Geçtiğimiz hafta derneğimiz sekizinci yılına girdi. Bu nedenle İzmir’de toplanan Genel Merkez yöneticileri ve şube başkanlarının ortaklaşa aldığı karar uyarınca İstanbul’da gazetelerin ve sendikaların ziyaret edilerek güncel insan haklarına ilişkin görüşlerimizin iletilmesi kararı alındı. Bugün derneğimizin kurulmasını gerekli kılan nedenler değişmemiştir. Başta yaşam hakkı olmak üzere tüm temel hak ve özgürlükler ağır baskı altındadır.Yargısız infazlar, gözaltında kayıplar, işkenceler ve faili meçhul cinayetler ve cezaevleri sorunları sürmektedir. Düşünce, örgütlenme ve basın özgürlüğü üzerindeki baskı ve yasakların gerekçesi olan anayasal ve yasal düzenlemeler geçerliliğini korumaktadır.
Kürt sorununun çözümünün, insan haklarına ve hukuka bağlı barışçıl, demokratik ve sayasal çözümleri yerine askeri çözümde ısrar edilmektedir. Emniyet Genel Müdürlüğü’nün “balıkları yakalamak için suyu kurutma” yaklaşımı sorunun çözümünde sivil halkın da hedef alındığının açık ifadesidir.

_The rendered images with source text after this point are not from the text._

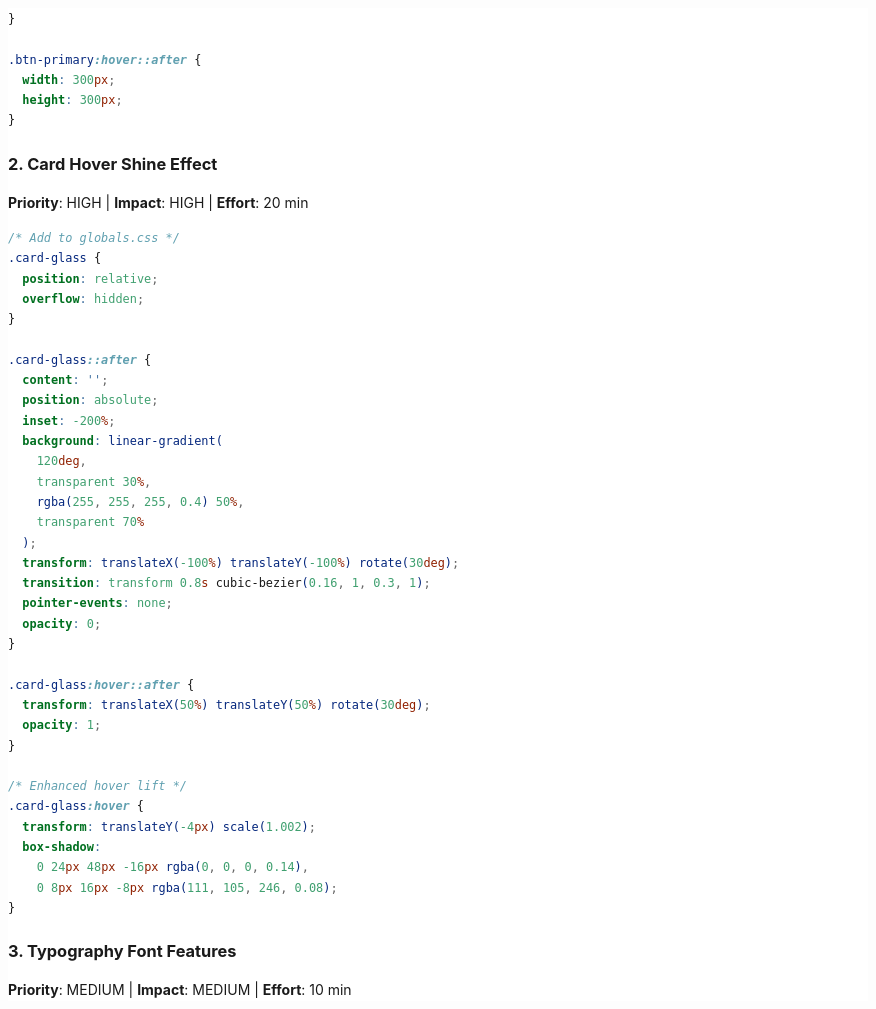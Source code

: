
 ```css
}

.btn-primary:hover::after {
  width: 300px;
  height: 300px;
}
```

### 2. Card Hover Shine Effect

**Priority**: HIGH | **Impact**: HIGH | **Effort**: 20 min

```css
/* Add to globals.css */
.card-glass {
  position: relative;
  overflow: hidden;
}

.card-glass::after {
  content: '';
  position: absolute;
  inset: -200%;
  background: linear-gradient(
    120deg,
    transparent 30%,
    rgba(255, 255, 255, 0.4) 50%,
    transparent 70%
  );
  transform: translateX(-100%) translateY(-100%) rotate(30deg);
  transition: transform 0.8s cubic-bezier(0.16, 1, 0.3, 1);
  pointer-events: none;
  opacity: 0;
}

.card-glass:hover::after {
  transform: translateX(50%) translateY(50%) rotate(30deg);
  opacity: 1;
}

/* Enhanced hover lift */
.card-glass:hover {
  transform: translateY(-4px) scale(1.002);
  box-shadow:
    0 24px 48px -16px rgba(0, 0, 0, 0.14),
    0 8px 16px -8px rgba(111, 105, 246, 0.08);
}
```

### 3. Typography Font Features

**Priority**: MEDIUM | **Impact**: MEDIUM | **Effort**: 10 min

Genelkurmayca yürürlüğe konulan son askeri paket sivil toplumun iradesi üzerinde açık bir darbedir. Özel bir ordu oluşturularak, özel bir savaş gündeme getirilmek istenmektedir. Özel bir savaşın yürülürlüğe konulmasında hiçbir hukuk devletinde bulunmaması gereken “gizli örgüt”lere de meşruiyet kazandırılmak istenmektedir.

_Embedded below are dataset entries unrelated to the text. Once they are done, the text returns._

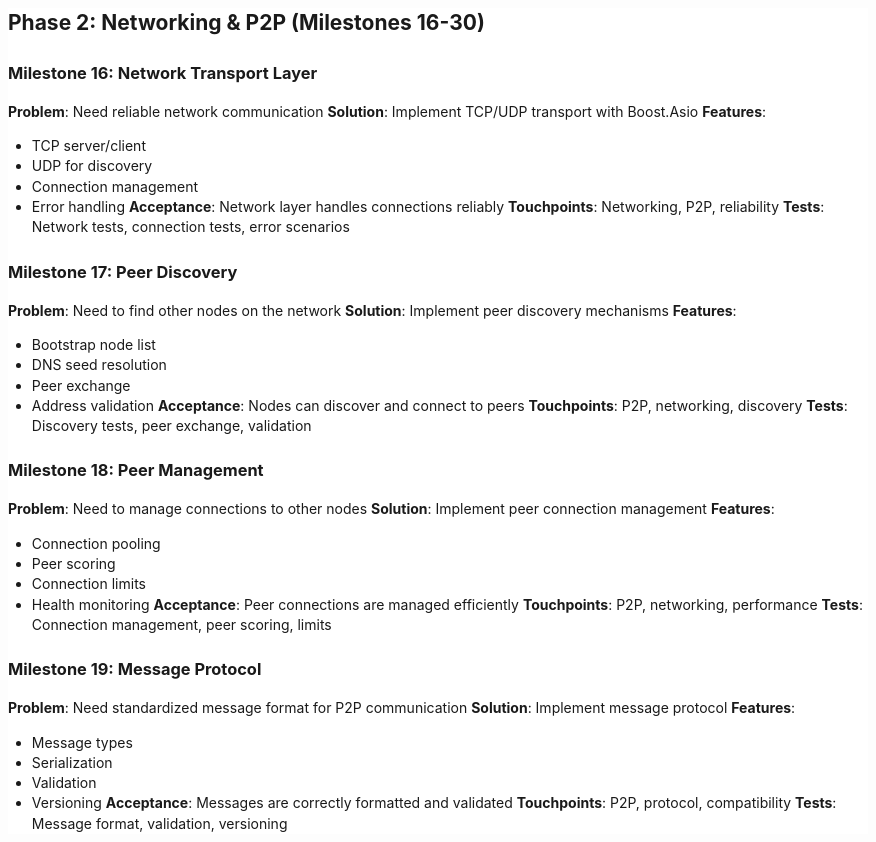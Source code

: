 ## Phase 2: Networking & P2P (Milestones 16-30)

### Milestone 16: Network Transport Layer

**Problem**: Need reliable network communication
**Solution**: Implement TCP/UDP transport with Boost.Asio
**Features**:

- TCP server/client
- UDP for discovery
- Connection management
- Error handling
**Acceptance**: Network layer handles connections reliably
**Touchpoints**: Networking, P2P, reliability
**Tests**: Network tests, connection tests, error scenarios

### Milestone 17: Peer Discovery

**Problem**: Need to find other nodes on the network
**Solution**: Implement peer discovery mechanisms
**Features**:

- Bootstrap node list
- DNS seed resolution
- Peer exchange
- Address validation
**Acceptance**: Nodes can discover and connect to peers
**Touchpoints**: P2P, networking, discovery
**Tests**: Discovery tests, peer exchange, validation

### Milestone 18: Peer Management

**Problem**: Need to manage connections to other nodes
**Solution**: Implement peer connection management
**Features**:

- Connection pooling
- Peer scoring
- Connection limits
- Health monitoring
**Acceptance**: Peer connections are managed efficiently
**Touchpoints**: P2P, networking, performance
**Tests**: Connection management, peer scoring, limits

### Milestone 19: Message Protocol

**Problem**: Need standardized message format for P2P communication
**Solution**: Implement message protocol
**Features**:

- Message types
- Serialization
- Validation
- Versioning
**Acceptance**: Messages are correctly formatted and validated
**Touchpoints**: P2P, protocol, compatibility
**Tests**: Message format, validation, versioning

Türkiye’de insan hakları ve demokratikleşme savaşımına katılmak için işçi ya da Kürt olmak gerekmez. Günümüzde kamu çalışanlarının yükselen grevli, toplu sözleşmeli sendikal hak mücadelesi aynı zamanda bir insan hakları mücadelesidir; hak arama mücadelesidir, insanca yaşama mücadelesidir. Dün, bu yolda yükseltilen mücadelenin İzmir’de polis baskısıyla karşı karşıya kalması ve de İmir şube başkanımız ve yönetim kuruulu üyelerimizin de içinde bulunduğu, gazeteci ve sendikacıların gözaltına alınmaları bunun son örneğidir.
Değerli Arkadaşlar, bilindiği gibi, Aydınlar Girişimi ile birlikte düzenlemeyi kararlaştırdığımız “Kürt Sorunu” Kurultayı Ankara Valiliğince yasaklanmıştır. Bunun üzerinde açtığımız davalar 7.İdare Mahkemesi’nde ve Bölge İdare Mahkemesi’nde reddedilmiştir. Bu, demokratik toplantı yapma hakkımız üzerinde kesinleşmiş bir yasaktır. Önümüzdeki hafta, Avrupa Konseyi İnsan Hakları Komisyonu’na başvuruyoruz.
Değerli Arkadaşlar, sizlerin aracılığıyla PKK’ya çağrı yapıyoruz. Tatvan Nemrut dağında 2 İngiliz ile Van Tatvan karayolunda ele geçirilen 4 Fransiz turistin ve Kahramanmaraş il sınırları içerisindeki çatışmada ele geçirilen üstteğmen ve erin serbest bırakılmasını istiyoruz.
İnsan hakları ertelenemez. Bunu için, bütün demokrasi güçlerini insan hakları için birlikteliğe çağırıyoruz.